Collection of the tax began Jan. 1, but because collection and distribution of the tax revenue from the state takes about two months, the city won’t receive any of the new revenue until March. The tax is in addition to a 1 percent city sales tax approved in 2000.
“For anything besides internal planning, we don’t have money to pay people” yet for the proposed construction projects, said Nathan Hamilton, the city’s communications director. “But we are doing a bunch of internal planning.”
Assessments by the Fire
Department of current and future needs for the city’s 11 fire stations have determined which stations have the most immediate needs. Fire station improvements are to use $10 million of the new tax revenue over the five-year period. About $1.5 million is forecast to be spent this year.
The biggest job will be groundbreaking on a new Station No. 6 in the Levy area by early next year, according to the project report.
The old station, built in 1964 at 3500 Camp Robinson Road, had 24 deficiencies, according to an evaluation by Fire Department staff members last summer. Problems included cracked ceiling beams, crumbling concrete blocks in walls, an upstairs shower that can’t be used because it floods the lower floor, plumbing leaks and roof leaks.
Station No. 6 is the city’s busiest, making 2,467 runs in 2016.
The Levy station is to be “relocated nearby and rebuilt in order to provide better, modern fire protection for the area,” according to the project summary. Locations are being considered and will be recommended to the North Little Rock City Council for approval.
The other stations with the most needs, according to department recommendations, are: Station No. 2, at 3700 E. Broadway; Station No. 4, at 8723 Maumelle Boulevard; Station No. 7, at 2401 McCain Blvd.; Station No. 10, at 8800 U.S. 70 East; and Station No. 11, at 9906 Baucum Pike.
Proposed street and drainage improvements will be funded with $500,000 to be allotted from the tax each year for five years to the city’s four wards, in addition to current ward funding.

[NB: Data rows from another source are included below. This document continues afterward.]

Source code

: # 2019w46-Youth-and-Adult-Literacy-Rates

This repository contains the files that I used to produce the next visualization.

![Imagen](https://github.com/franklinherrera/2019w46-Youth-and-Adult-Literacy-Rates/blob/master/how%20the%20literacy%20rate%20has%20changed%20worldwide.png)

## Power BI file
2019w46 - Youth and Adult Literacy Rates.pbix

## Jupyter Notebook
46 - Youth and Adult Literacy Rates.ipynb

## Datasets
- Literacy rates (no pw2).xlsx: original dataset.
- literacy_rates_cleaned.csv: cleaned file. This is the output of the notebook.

Council members are to compile priority lists based on recommendations from the city street and engineering departments and from meetings with ward residents.
Chief City Engineer Chris Wilbourn has already met with residents from each ward, Hamilton said, with more meetings to come.

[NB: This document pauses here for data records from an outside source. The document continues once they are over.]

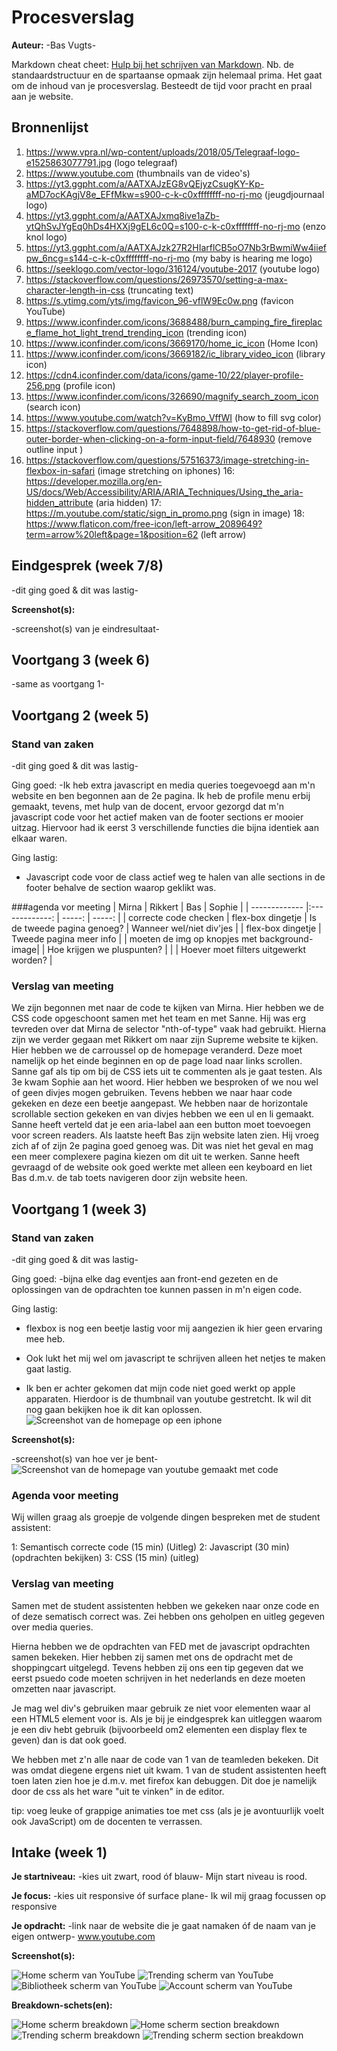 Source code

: # Procesverslag
**Auteur:** -Bas Vugts-

Markdown cheat cheet: [Hulp bij het schrijven van Markdown](https://github.com/adam-p/markdown-here/wiki/Markdown-Cheatsheet). Nb. de standaardstructuur en de spartaanse opmaak zijn helemaal prima. Het gaat om de inhoud van je procesverslag. Besteedt de tijd voor pracht en praal aan je website.



## Bronnenlijst

1. https://www.vpra.nl/wp-content/uploads/2018/05/Telegraaf-logo-e1525863077791.jpg (logo telegraaf)
2. https://www.youtube.com (thumbnails van de video's)
3. https://yt3.ggpht.com/a/AATXAJzEG8vQEjyzCsugKY-Kp-aMD7ocKAgjV8e_EFfMkw=s900-c-k-c0xffffffff-no-rj-mo (jeugdjournaal logo)
4. https://yt3.ggpht.com/a/AATXAJxmq8ive1aZb-ytQhSvJYgEq0hDs4HXXj9gEL6c0Q=s100-c-k-c0xffffffff-no-rj-mo (enzo knol logo)
5. https://yt3.ggpht.com/a/AATXAJzk27R2HIarflCB5oO7Nb3rBwmiWw4iiefpw_6ncg=s144-c-k-c0xffffffff-no-rj-mo (my baby is hearing me logo)
6. https://seeklogo.com/vector-logo/316124/youtube-2017 (youtube logo)
7. https://stackoverflow.com/questions/26973570/setting-a-max-character-length-in-css (truncating text)
8. https://s.ytimg.com/yts/img/favicon_96-vflW9Ec0w.png (favicon YouTube)
9. https://www.iconfinder.com/icons/3688488/burn_camping_fire_fireplace_flame_hot_light_trend_trending_icon (trending icon)
9. https://www.iconfinder.com/icons/3669170/home_ic_icon (Home Icon)
10. https://www.iconfinder.com/icons/3669182/ic_library_video_icon (library icon)
11. https://cdn4.iconfinder.com/data/icons/game-10/22/player-profile-256.png (profile icon)
12. https://www.iconfinder.com/icons/326690/magnify_search_zoom_icon (search icon)
13. https://www.youtube.com/watch?v=KyBmo_VffWI (how to fill svg color)
14. https://stackoverflow.com/questions/7648898/how-to-get-rid-of-blue-outer-border-when-clicking-on-a-form-input-field/7648930 (remove outline input )
15. https://stackoverflow.com/questions/57516373/image-stretching-in-flexbox-in-safari (image stretching on iphones)
16: https://developer.mozilla.org/en-US/docs/Web/Accessibility/ARIA/ARIA_Techniques/Using_the_aria-hidden_attribute (aria hidden)
17: https://m.youtube.com/static/sign_in_promo.png (sign in image)
18: https://www.flaticon.com/free-icon/left-arrow_2089649?term=arrow%20left&page=1&position=62 (left arrow)



## Eindgesprek (week 7/8)

-dit ging goed & dit was lastig-

**Screenshot(s):**

-screenshot(s) van je eindresultaat-



## Voortgang 3 (week 6)

-same as voortgang 1-



## Voortgang 2 (week 5)

### Stand van zaken

-dit ging goed & dit was lastig-

Ging goed:
-Ik heb extra javascript en media queries toegevoegd aan m'n website en ben begonnen aan de 2e pagina. Ik heb de profile menu erbij gemaakt, tevens, met hulp van de docent, ervoor gezorgd dat m'n javascript code voor het actief maken van de footer sections er mooier uitzag. Hiervoor had ik eerst 3 verschillende functies die bijna identiek aan elkaar waren.

Ging lastig:
- Javascript code voor de class actief weg te halen van alle sections in de footer behalve de section waarop geklikt was.


###agenda vor meeting
| Mirna                      | Rikkert                   | Bas                          | Sophie |
| -------------              |:-------------:            | -----:                       | -----:                                 |
|  correcte code checken     | flex-box dingetje         |  Is de tweede pagina genoeg? | Wanneer wel/niet div'jes  |
|  flex-box dingetje         |   Tweede pagina meer info |                              | moeten de img op knopjes met background-image|
| Hoe krijgen we pluspunten? |                           |                              | Hoever moet filters uitgewerkt worden? |

### Verslag van meeting
We zijn begonnen met naar de code te kijken van Mirna. Hier hebben we de CSS code opgeschoont samen met het team en met Sanne. Hij was erg tevreden over dat Mirna de selector "nth-of-type" vaak had gebruikt. Hierna zijn we verder gegaan met Rikkert om naar zijn Supreme website te kijken. Hier hebben we de carroussel op de homepage veranderd. Deze moet namelijk op het einde beginnen en op de page load naar links scrollen. 
Sanne gaf als tip om bij de CSS iets uit te commenten als je gaat testen.
Als 3e kwam Sophie aan het woord. Hier hebben we besproken of we nou wel of geen divjes mogen gebruiken. Tevens hebben we naar haar code gekeken en deze een beetje aangepast. We hebben naar de horizontale scrollable section gekeken en van divjes hebben we een ul en li gemaakt. Sanne heeft verteld dat je een aria-label aan een button moet toevoegen voor screen readers.
Als laatste heeft Bas zijn website laten zien. Hij vroeg zich af of zijn 2e pagina goed genoeg was. Dit was niet het geval en mag een meer complexere pagina kiezen om dit uit te werken. Sanne heeft gevraagd of de website ook goed werkte met alleen een keyboard en liet Bas d.m.v. de tab toets navigeren door zijn website heen.

## Voortgang 1 (week 3)

### Stand van zaken

-dit ging goed & dit was lastig-

Ging goed:
-bijna elke dag eventjes aan front-end gezeten en de oplossingen van de opdrachten toe kunnen passen in m'n eigen code.

Ging lastig:
- flexbox is nog een beetje lastig voor mij aangezien ik hier geen ervaring mee heb.

- Ook lukt het mij wel om javascript te schrijven alleen het netjes te maken gaat lastig.

- Ik ben er achter gekomen dat mijn code niet goed werkt op apple apparaten. Hierdoor is de thumbnail van youtube gestretcht. Ik wil dit nog gaan bekijken hoe ik dit kan oplossen.
![Screenshot van de homepage op een iphone](images/screenshots/screenshots_week3_voortgang1/Screenshot_HomeScreen_MobileVersion_AppleDevices.png) 


**Screenshot(s):**

-screenshot(s) van hoe ver je bent-
![Screenshot van de homepage van youtube gemaakt met code](images/screenshots/screenshots_week3_voortgang1/Screenshot_HomeScreen_MobileVersion.png) 

### Agenda voor meeting

Wij willen graag als groepje de volgende dingen bespreken met de student assistent:

1: Semantisch correcte code (15 min) (Uitleg)
2: Javascript               (30 min) (opdrachten bekijken)
3: CSS                      (15 min) (uitleg)



### Verslag van meeting

Samen met de student assistenten hebben we gekeken naar onze code en of deze sematisch correct was. Zei hebben ons geholpen en uitleg gegeven over media queries.

Hierna hebben we de opdrachten van FED met de javascript opdrachten samen bekeken.
Hier hebben zij samen met ons de opdracht met de shoppingcart uitgelegd.
Tevens hebben zij ons een tip gegeven dat we eerst psuedo code moeten schrijven in het nederlands en deze moeten omzetten naar javascript.

Je mag wel div's gebruiken maar gebruik ze niet voor elementen waar al een HTML5 element voor is. Als je bij je eindgesprek kan uitleggen waarom je een div hebt gebruik (bijvoorbeeld om2 elementen een display flex te geven) dan is dat ook goed.

We hebben met z'n alle naar de code van 1 van de teamleden bekeken. Dit was omdat diegene ergens niet uit kwam. 1 van de student assistenten heeft toen laten zien hoe je d.m.v. met firefox kan debuggen. Dit doe je namelijk door de css als het ware "uit te vinken" in de editor.

tip: voeg leuke of grappige animaties toe met css (als je je avontuurlijk voelt ook JavaScript) om de docenten te verrassen.


## Intake (week 1)

**Je startniveau:** -kies uit zwart, rood óf blauw-
Mijn start niveau is rood.


**Je focus:** -kies uit responsive óf surface plane-
Ik wil mij graag focussen op responsive

**Je opdracht:** -link naar de website die je gaat namaken óf de naam van je eigen ontwerp-
www.youtube.com

**Screenshot(s):**

![Home scherm van YouTube](images/screenshots/YouTubeApp_HomeScreen.jpg) 
![Trending scherm van YouTube](images/screenshots/YouTubeApp_TrendingScreen.jpg) 
![Bibliotheek scherm van YouTube](images/screenshots/YouTubeApp_BibliotheekScreen.jpg) 
![Account scherm van YouTube](images/screenshots/YouTubeApp_AccountScreen.jpg) 

**Breakdown-schets(en):**

![Home scherm breakdown](images/breakdowns/Breakdown_homeScreen.png)
![Home scherm section breakdown](images/breakdowns/Breakdown_homeScreen_section.png)
![Trending scherm breakdown](images/breakdowns/Breakdown_TrendingScreen.png)
![Trending scherm section breakdown](images/breakdowns/Breakdown_TrendingScreen_section.png)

“We hope to have a final list of the projects in each ward, selected by the Council members, by the end of February or early March,” Hamilton said in an email last week. “Unrelated to the North Little Rock Proud projects, the annual overlay projects (at least a half a million dollars) have been selected and just waiting on the Mayor’s approval.”
Mayor Joe Smith has already announced a proposal to relocate the city’s 57-yearold Police and Courts Building at 200 W. Pershing Blvd. through a property swap with the North Little Rock School District.

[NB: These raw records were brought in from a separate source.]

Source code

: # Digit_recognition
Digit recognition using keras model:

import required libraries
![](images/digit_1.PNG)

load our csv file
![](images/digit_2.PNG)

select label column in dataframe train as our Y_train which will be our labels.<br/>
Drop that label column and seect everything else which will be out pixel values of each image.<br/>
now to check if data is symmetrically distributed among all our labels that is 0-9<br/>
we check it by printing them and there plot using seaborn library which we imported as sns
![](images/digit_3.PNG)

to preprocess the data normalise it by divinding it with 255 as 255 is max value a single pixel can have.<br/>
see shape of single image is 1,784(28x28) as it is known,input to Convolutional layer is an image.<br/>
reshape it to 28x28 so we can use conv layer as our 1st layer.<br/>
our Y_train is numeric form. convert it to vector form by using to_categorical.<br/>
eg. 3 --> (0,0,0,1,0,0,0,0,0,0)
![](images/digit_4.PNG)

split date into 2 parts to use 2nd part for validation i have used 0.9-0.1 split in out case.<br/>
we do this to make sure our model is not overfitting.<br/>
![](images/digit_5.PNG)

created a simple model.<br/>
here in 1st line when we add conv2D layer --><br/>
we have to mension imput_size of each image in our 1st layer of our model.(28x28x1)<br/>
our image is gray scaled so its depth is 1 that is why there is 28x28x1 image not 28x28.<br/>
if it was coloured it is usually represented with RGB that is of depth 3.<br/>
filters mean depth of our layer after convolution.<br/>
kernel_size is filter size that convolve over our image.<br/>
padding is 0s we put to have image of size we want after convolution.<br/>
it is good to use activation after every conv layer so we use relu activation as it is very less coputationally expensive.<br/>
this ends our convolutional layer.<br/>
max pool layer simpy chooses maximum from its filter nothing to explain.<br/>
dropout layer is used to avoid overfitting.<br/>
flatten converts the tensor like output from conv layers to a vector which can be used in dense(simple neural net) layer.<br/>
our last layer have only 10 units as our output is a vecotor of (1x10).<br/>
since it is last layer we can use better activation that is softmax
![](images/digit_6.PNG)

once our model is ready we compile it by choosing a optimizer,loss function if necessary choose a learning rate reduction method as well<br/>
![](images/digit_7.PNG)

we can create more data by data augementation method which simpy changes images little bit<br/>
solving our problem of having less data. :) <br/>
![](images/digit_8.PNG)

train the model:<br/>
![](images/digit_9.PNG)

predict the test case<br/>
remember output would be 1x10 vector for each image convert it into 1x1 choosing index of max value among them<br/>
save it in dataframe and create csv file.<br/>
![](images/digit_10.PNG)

The proposal would exchange the city building, and the school district’s Administration Building at 2700 Poplar St. and the adjacent Arkansas Army National Guard’s Fisher Armory at 2600 Poplar St. The school district owns both properties, although the National Guard owns the armory building and its contents.
In a work session Thursday evening, the North Little Rock School Board decided to take up Smith’s proposal at its next meeting later this month. If the School Board approves the transaction, the city would next take the proposal to Maj. Gen. Mark Berry, the adjutant general of the Arkansas National Guard.
A timeline for the new Police and Courts Building shows demolition of the armory beginning this summer, with groundbreaking in the spring of 2019, according to the project report. Construction would take 12-18 months, with a possible grand opening by the fall of 2020.
“We’re still working on needs assessment stuff, but the big thing is waiting on the school district,” Hamilton said of the Police and Courts Building progress.
Separate from the new tax, the city expects construction to start on a city-owned downtown plaza on Main Street in April.
Expected to begin that same month is a three-story building on city property near the plaza where the North Little Rock Convention and Visitors Bureau will relocate; along with two private companies, and a five- or six-story building behind the plaza to headquarter First Orion, a company that develops and sells software for cellphones. A 162-unit apartment development is already under construction one block off Main Street.
“All in all, we will be having the most active construction season that North Little Rock infrastructure has seen in decades,” Hamilton said.